# Assignment
Transcribe all of the data exactly, leaving nothing out.

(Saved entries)

★ ★ ★ ★

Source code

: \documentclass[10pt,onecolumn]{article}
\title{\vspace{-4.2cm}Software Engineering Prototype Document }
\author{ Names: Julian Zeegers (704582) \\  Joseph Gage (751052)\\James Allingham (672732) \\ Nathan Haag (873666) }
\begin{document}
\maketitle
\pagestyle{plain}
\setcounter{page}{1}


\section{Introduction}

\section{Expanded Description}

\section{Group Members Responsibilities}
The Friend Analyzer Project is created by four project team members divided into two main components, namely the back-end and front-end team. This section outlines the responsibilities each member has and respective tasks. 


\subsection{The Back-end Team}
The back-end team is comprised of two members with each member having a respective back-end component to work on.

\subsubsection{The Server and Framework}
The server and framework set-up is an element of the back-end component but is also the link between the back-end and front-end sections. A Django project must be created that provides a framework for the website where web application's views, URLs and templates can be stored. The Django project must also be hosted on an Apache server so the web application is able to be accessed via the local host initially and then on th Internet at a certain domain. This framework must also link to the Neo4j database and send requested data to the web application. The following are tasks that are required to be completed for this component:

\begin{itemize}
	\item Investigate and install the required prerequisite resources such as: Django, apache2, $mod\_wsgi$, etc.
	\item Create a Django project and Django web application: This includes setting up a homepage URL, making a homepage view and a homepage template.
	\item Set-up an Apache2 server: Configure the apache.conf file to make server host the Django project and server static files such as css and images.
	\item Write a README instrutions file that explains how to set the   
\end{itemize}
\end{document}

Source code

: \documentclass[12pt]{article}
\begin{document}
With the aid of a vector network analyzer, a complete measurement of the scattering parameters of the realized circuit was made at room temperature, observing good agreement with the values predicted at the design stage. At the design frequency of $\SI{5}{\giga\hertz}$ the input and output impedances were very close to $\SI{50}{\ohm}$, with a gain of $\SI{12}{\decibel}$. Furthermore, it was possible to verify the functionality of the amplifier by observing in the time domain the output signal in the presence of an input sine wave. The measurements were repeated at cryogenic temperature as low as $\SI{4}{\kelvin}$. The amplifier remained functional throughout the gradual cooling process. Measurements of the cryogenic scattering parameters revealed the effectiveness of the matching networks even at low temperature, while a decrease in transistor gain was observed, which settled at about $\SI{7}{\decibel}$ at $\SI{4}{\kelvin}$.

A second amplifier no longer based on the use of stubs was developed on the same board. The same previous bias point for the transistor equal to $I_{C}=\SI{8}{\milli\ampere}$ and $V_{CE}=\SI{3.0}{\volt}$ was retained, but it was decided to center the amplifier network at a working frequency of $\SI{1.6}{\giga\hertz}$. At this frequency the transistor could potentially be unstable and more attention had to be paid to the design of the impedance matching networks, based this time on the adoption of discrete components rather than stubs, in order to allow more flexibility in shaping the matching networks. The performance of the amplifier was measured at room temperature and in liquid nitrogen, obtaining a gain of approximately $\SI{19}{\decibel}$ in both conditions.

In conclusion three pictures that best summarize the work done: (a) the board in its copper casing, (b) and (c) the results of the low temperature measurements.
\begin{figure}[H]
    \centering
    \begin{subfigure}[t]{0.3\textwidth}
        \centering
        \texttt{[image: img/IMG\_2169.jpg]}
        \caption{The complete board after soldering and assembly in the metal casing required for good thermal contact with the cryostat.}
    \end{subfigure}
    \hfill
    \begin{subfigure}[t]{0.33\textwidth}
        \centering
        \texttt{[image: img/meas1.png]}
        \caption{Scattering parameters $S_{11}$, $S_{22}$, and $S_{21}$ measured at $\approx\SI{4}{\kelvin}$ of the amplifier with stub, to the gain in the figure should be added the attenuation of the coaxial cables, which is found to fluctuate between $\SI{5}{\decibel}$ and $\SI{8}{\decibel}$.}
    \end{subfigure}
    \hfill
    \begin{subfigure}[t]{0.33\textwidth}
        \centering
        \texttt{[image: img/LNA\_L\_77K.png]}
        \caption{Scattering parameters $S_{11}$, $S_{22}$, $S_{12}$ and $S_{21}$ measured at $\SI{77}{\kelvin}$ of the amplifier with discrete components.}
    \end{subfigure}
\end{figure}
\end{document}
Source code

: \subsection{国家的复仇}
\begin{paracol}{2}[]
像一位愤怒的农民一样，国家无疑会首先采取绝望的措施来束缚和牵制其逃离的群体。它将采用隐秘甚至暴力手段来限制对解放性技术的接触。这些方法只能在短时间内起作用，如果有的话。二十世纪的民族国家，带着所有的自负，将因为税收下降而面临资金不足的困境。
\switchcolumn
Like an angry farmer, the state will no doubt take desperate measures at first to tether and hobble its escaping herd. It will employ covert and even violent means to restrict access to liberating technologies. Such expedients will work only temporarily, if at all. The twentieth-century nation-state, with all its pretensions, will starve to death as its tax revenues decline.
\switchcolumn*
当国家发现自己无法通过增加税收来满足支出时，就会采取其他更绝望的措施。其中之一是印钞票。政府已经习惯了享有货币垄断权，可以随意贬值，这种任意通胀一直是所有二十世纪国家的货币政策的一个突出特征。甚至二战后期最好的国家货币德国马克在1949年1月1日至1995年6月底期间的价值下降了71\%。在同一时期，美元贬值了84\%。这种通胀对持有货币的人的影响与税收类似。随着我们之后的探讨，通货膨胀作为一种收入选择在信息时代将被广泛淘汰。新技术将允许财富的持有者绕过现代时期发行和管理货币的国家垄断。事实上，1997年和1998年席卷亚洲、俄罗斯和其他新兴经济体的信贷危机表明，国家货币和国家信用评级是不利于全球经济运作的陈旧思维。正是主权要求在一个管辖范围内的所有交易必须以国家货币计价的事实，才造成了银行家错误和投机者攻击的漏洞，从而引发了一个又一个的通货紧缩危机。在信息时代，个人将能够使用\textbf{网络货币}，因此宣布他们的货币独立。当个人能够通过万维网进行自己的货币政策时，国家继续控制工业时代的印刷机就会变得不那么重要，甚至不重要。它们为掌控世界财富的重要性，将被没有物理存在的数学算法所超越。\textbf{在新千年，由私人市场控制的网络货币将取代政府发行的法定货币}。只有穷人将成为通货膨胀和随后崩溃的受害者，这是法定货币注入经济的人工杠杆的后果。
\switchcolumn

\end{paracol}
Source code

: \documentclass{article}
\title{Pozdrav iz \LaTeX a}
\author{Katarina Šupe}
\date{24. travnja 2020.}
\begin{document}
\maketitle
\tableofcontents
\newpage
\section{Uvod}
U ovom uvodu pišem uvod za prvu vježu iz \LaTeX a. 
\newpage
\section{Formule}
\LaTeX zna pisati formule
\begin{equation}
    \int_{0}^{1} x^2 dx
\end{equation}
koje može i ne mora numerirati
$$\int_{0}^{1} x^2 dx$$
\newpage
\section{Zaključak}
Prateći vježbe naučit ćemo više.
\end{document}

★ ★ ★ ★

# Written solution
Source code

: \documentclass[10pt,onecolumn]{article}
\title{\vspace{-4.2cm}Software Engineering Prototype Document }
\author{ Names: Julian Zeegers (704582) \\  Joseph Gage (751052)\\James Allingham (672732) \\ Nathan Haag (873666) }
\begin{document}
\maketitle
\pagestyle{plain}
\setcounter{page}{1}


\section{Introduction}

\section{Expanded Description}

\section{Group Members Responsibilities}
The Friend Analyzer Project is created by four project team members divided into two main components, namely the back-end and front-end team. This section outlines the responsibilities each member has and respective tasks. 


\subsection{The Back-end Team}
The back-end team is comprised of two members with each member having a respective back-end component to work on.

\subsubsection{The Server and Framework}
The server and framework set-up is an element of the back-end component but is also the link between the back-end and front-end sections. A Django project must be created that provides a framework for the website where web application's views, URLs and templates can be stored. The Django project must also be hosted on an Apache server so the web application is able to be accessed via the local host initially and then on th Internet at a certain domain. This framework must also link to the Neo4j database and send requested data to the web application. The following are tasks that are required to be completed for this component:

\begin{itemize}
	\item Investigate and install the required prerequisite resources such as: Django, apache2, $mod\_wsgi$, etc.
	\item Create a Django project and Django web application: This includes setting up a homepage URL, making a homepage view and a homepage template.
	\item Set-up an Apache2 server: Configure the apache.conf file to make server host the Django project and server static files such as css and images.
	\item Write a README instrutions file that explains how to set the   
\end{itemize}
\end{document}

Source code

: \documentclass[12pt]{article}
\begin{document}
With the aid of a vector network analyzer, a complete measurement of the scattering parameters of the realized circuit was made at room temperature, observing good agreement with the values predicted at the design stage. At the design frequency of $\SI{5}{\giga\hertz}$ the input and output impedances were very close to $\SI{50}{\ohm}$, with a gain of $\SI{12}{\decibel}$. Furthermore, it was possible to verify the functionality of the amplifier by observing in the time domain the output signal in the presence of an input sine wave. The measurements were repeated at cryogenic temperature as low as $\SI{4}{\kelvin}$. The amplifier remained functional throughout the gradual cooling process. Measurements of the cryogenic scattering parameters revealed the effectiveness of the matching networks even at low temperature, while a decrease in transistor gain was observed, which settled at about $\SI{7}{\decibel}$ at $\SI{4}{\kelvin}$.

A second amplifier no longer based on the use of stubs was developed on the same board. The same previous bias point for the transistor equal to $I_{C}=\SI{8}{\milli\ampere}$ and $V_{CE}=\SI{3.0}{\volt}$ was retained, but it was decided to center the amplifier network at a working frequency of $\SI{1.6}{\giga\hertz}$. At this frequency the transistor could potentially be unstable and more attention had to be paid to the design of the impedance matching networks, based this time on the adoption of discrete components rather than stubs, in order to allow more flexibility in shaping the matching networks. The performance of the amplifier was measured at room temperature and in liquid nitrogen, obtaining a gain of approximately $\SI{19}{\decibel}$ in both conditions.

In conclusion three pictures that best summarize the work done: (a) the board in its copper casing, (b) and (c) the results of the low temperature measurements.
\begin{figure}[H]
    \centering
    \begin{subfigure}[t]{0.3\textwidth}
        \centering
        \texttt{[image: img/IMG\_2169.jpg]}
        \caption{The complete board after soldering and assembly in the metal casing required for good thermal contact with the cryostat.}
    \end{subfigure}
    \hfill
    \begin{subfigure}[t]{0.33\textwidth}
        \centering
        \texttt{[image: img/meas1.png]}
        \caption{Scattering parameters $S_{11}$, $S_{22}$, and $S_{21}$ measured at $\approx\SI{4}{\kelvin}$ of the amplifier with stub, to the gain in the figure should be added the attenuation of the coaxial cables, which is found to fluctuate between $\SI{5}{\decibel}$ and $\SI{8}{\decibel}$.}
    \end{subfigure}
    \hfill
    \begin{subfigure}[t]{0.33\textwidth}
        \centering
        \texttt{[image: img/LNA\_L\_77K.png]}
        \caption{Scattering parameters $S_{11}$, $S_{22}$, $S_{12}$ and $S_{21}$ measured at $\SI{77}{\kelvin}$ of the amplifier with discrete components.}
    \end{subfigure}
\end{figure}
\end{document}
Source code

: \subsection{国家的复仇}
\begin{paracol}{2}[]
像一位愤怒的农民一样，国家无疑会首先采取绝望的措施来束缚和牵制其逃离的群体。它将采用隐秘甚至暴力手段来限制对解放性技术的接触。这些方法只能在短时间内起作用，如果有的话。二十世纪的民族国家，带着所有的自负，将因为税收下降而面临资金不足的困境。
\switchcolumn
Like an angry farmer, the state will no doubt take desperate measures at first to tether and hobble its escaping herd. It will employ covert and even violent means to restrict access to liberating technologies. Such expedients will work only temporarily, if at all. The twentieth-century nation-state, with all its pretensions, will starve to death as its tax revenues decline.
\switchcolumn*
当国家发现自己无法通过增加税收来满足支出时，就会采取其他更绝望的措施。其中之一是印钞票。政府已经习惯了享有货币垄断权，可以随意贬值，这种任意通胀一直是所有二十世纪国家的货币政策的一个突出特征。甚至二战后期最好的国家货币德国马克在1949年1月1日至1995年6月底期间的价值下降了71\%。在同一时期，美元贬值了84\%。这种通胀对持有货币的人的影响与税收类似。随着我们之后的探讨，通货膨胀作为一种收入选择在信息时代将被广泛淘汰。新技术将允许财富的持有者绕过现代时期发行和管理货币的国家垄断。事实上，1997年和1998年席卷亚洲、俄罗斯和其他新兴经济体的信贷危机表明，国家货币和国家信用评级是不利于全球经济运作的陈旧思维。正是主权要求在一个管辖范围内的所有交易必须以国家货币计价的事实，才造成了银行家错误和投机者攻击的漏洞，从而引发了一个又一个的通货紧缩危机。在信息时代，个人将能够使用\textbf{网络货币}，因此宣布他们的货币独立。当个人能够通过万维网进行自己的货币政策时，国家继续控制工业时代的印刷机就会变得不那么重要，甚至不重要。它们为掌控世界财富的重要性，将被没有物理存在的数学算法所超越。\textbf{在新千年，由私人市场控制的网络货币将取代政府发行的法定货币}。只有穷人将成为通货膨胀和随后崩溃的受害者，这是法定货币注入经济的人工杠杆的后果。
\switchcolumn

\end{paracol}
Source code

: \documentclass{article}
\title{Pozdrav iz \LaTeX a}
\author{Katarina Šupe}
\date{24. travnja 2020.}
\begin{document}
\maketitle
\tableofcontents
\newpage
\section{Uvod}
U ovom uvodu pišem uvod za prvu vježu iz \LaTeX a. 
\newpage
\section{Formule}
\LaTeX zna pisati formule
\begin{equation}
    \int_{0}^{1} x^2 dx
\end{equation}
koje može i ne mora numerirati
$$\int_{0}^{1} x^2 dx$$
\newpage
\section{Zaključak}
Prateći vježbe naučit ćemo više.
\end{document}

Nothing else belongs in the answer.